(TASK ITEM): An identical copy of all the records is what the answer must contain.

┄┄┄┄┄┄┄┄┄┄┄┄┄┄┄┄┄┄┄┄

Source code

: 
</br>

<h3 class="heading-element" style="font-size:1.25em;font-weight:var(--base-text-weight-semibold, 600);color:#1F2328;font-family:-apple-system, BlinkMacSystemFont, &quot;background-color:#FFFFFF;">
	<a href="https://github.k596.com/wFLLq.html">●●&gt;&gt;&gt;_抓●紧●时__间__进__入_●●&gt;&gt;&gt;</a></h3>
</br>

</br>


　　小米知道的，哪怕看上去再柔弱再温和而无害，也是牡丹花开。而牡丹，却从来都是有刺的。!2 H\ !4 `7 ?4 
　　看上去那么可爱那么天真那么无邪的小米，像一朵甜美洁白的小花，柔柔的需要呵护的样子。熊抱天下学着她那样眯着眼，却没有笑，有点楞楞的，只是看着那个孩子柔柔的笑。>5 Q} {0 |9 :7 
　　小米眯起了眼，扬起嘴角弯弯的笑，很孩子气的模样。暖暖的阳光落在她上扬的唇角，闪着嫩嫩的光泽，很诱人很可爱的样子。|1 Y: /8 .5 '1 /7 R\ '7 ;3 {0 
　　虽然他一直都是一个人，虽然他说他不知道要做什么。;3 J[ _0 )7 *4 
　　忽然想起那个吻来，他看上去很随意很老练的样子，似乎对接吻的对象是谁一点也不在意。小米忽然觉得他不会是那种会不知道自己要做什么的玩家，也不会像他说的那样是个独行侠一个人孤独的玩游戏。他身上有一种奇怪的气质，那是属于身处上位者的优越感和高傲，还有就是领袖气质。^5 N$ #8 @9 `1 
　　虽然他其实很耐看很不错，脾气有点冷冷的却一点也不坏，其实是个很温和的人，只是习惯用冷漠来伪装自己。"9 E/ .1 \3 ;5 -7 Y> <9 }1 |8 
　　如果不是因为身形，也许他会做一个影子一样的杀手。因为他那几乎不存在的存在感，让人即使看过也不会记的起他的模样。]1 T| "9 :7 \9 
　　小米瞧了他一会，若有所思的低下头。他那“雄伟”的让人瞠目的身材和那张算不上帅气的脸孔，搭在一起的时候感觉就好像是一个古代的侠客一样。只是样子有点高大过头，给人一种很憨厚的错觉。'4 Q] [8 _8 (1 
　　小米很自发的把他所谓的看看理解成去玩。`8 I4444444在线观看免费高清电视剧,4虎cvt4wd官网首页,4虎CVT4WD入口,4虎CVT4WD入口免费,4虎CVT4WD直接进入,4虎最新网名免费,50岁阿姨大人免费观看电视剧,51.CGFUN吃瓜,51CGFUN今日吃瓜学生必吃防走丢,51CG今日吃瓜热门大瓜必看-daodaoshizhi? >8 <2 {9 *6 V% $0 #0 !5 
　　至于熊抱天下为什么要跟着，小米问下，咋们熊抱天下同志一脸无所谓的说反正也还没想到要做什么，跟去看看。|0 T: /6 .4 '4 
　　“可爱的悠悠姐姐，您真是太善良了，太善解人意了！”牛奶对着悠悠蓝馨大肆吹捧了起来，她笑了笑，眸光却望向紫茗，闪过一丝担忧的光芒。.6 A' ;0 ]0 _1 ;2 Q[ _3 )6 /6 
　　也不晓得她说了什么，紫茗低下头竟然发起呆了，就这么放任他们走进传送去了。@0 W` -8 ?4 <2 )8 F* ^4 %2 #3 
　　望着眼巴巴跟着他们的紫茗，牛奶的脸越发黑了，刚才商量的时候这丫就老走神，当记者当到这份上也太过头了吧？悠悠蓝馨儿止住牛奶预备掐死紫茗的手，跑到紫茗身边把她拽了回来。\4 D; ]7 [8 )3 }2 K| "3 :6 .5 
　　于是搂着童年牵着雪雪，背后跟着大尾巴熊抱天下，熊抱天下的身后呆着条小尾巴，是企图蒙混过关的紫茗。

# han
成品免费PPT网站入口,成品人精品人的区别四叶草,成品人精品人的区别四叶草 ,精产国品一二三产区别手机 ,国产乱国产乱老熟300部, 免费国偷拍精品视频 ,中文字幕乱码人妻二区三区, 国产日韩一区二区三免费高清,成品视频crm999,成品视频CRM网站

┄┄┄┄┄┄┄┄┄┄┄┄┄┄┄┄┄┄┄┄

(TASK OUTPUT):
Source code

: 
</br>

<h3 class="heading-element" style="font-size:1.25em;font-weight:var(--base-text-weight-semibold, 600);color:#1F2328;font-family:-apple-system, BlinkMacSystemFont, &quot;background-color:#FFFFFF;">
	<a href="https://github.k596.com/wFLLq.html">●●&gt;&gt;&gt;_抓●紧●时__间__进__入_●●&gt;&gt;&gt;</a></h3>
</br>

</br>


　　小米知道的，哪怕看上去再柔弱再温和而无害，也是牡丹花开。而牡丹，却从来都是有刺的。!2 H\ !4 `7 ?4 
　　看上去那么可爱那么天真那么无邪的小米，像一朵甜美洁白的小花，柔柔的需要呵护的样子。熊抱天下学着她那样眯着眼，却没有笑，有点楞楞的，只是看着那个孩子柔柔的笑。>5 Q} {0 |9 :7 
　　小米眯起了眼，扬起嘴角弯弯的笑，很孩子气的模样。暖暖的阳光落在她上扬的唇角，闪着嫩嫩的光泽，很诱人很可爱的样子。|1 Y: /8 .5 '1 /7 R\ '7 ;3 {0 
　　虽然他一直都是一个人，虽然他说他不知道要做什么。;3 J[ _0 )7 *4 
　　忽然想起那个吻来，他看上去很随意很老练的样子，似乎对接吻的对象是谁一点也不在意。小米忽然觉得他不会是那种会不知道自己要做什么的玩家，也不会像他说的那样是个独行侠一个人孤独的玩游戏。他身上有一种奇怪的气质，那是属于身处上位者的优越感和高傲，还有就是领袖气质。^5 N$ #8 @9 `1 
　　虽然他其实很耐看很不错，脾气有点冷冷的却一点也不坏，其实是个很温和的人，只是习惯用冷漠来伪装自己。"9 E/ .1 \3 ;5 -7 Y> <9 }1 |8 
　　如果不是因为身形，也许他会做一个影子一样的杀手。因为他那几乎不存在的存在感，让人即使看过也不会记的起他的模样。]1 T| "9 :7 \9 
　　小米瞧了他一会，若有所思的低下头。他那“雄伟”的让人瞠目的身材和那张算不上帅气的脸孔，搭在一起的时候感觉就好像是一个古代的侠客一样。只是样子有点高大过头，给人一种很憨厚的错觉。'4 Q] [8 _8 (1 
　　小米很自发的把他所谓的看看理解成去玩。`8 I4444444在线观看免费高清电视剧,4虎cvt4wd官网首页,4虎CVT4WD入口,4虎CVT4WD入口免费,4虎CVT4WD直接进入,4虎最新网名免费,50岁阿姨大人免费观看电视剧,51.CGFUN吃瓜,51CGFUN今日吃瓜学生必吃防走丢,51CG今日吃瓜热门大瓜必看-daodaoshizhi? >8 <2 {9 *6 V% $0 #0 !5 
　　至于熊抱天下为什么要跟着，小米问下，咋们熊抱天下同志一脸无所谓的说反正也还没想到要做什么，跟去看看。|0 T: /6 .4 '4 
　　“可爱的悠悠姐姐，您真是太善良了，太善解人意了！”牛奶对着悠悠蓝馨大肆吹捧了起来，她笑了笑，眸光却望向紫茗，闪过一丝担忧的光芒。.6 A' ;0 ]0 _1 ;2 Q[ _3 )6 /6 
　　也不晓得她说了什么，紫茗低下头竟然发起呆了，就这么放任他们走进传送去了。@0 W` -8 ?4 <2 )8 F* ^4 %2 #3 
　　望着眼巴巴跟着他们的紫茗，牛奶的脸越发黑了，刚才商量的时候这丫就老走神，当记者当到这份上也太过头了吧？悠悠蓝馨儿止住牛奶预备掐死紫茗的手，跑到紫茗身边把她拽了回来。\4 D; ]7 [8 )3 }2 K| "3 :6 .5 
　　于是搂着童年牵着雪雪，背后跟着大尾巴熊抱天下，熊抱天下的身后呆着条小尾巴，是企图蒙混过关的紫茗。

# han
成品免费PPT网站入口,成品人精品人的区别四叶草,成品人精品人的区别四叶草 ,精产国品一二三产区别手机 ,国产乱国产乱老熟300部, 免费国偷拍精品视频 ,中文字幕乱码人妻二区三区, 国产日韩一区二区三免费高清,成品视频crm999,成品视频CRM网站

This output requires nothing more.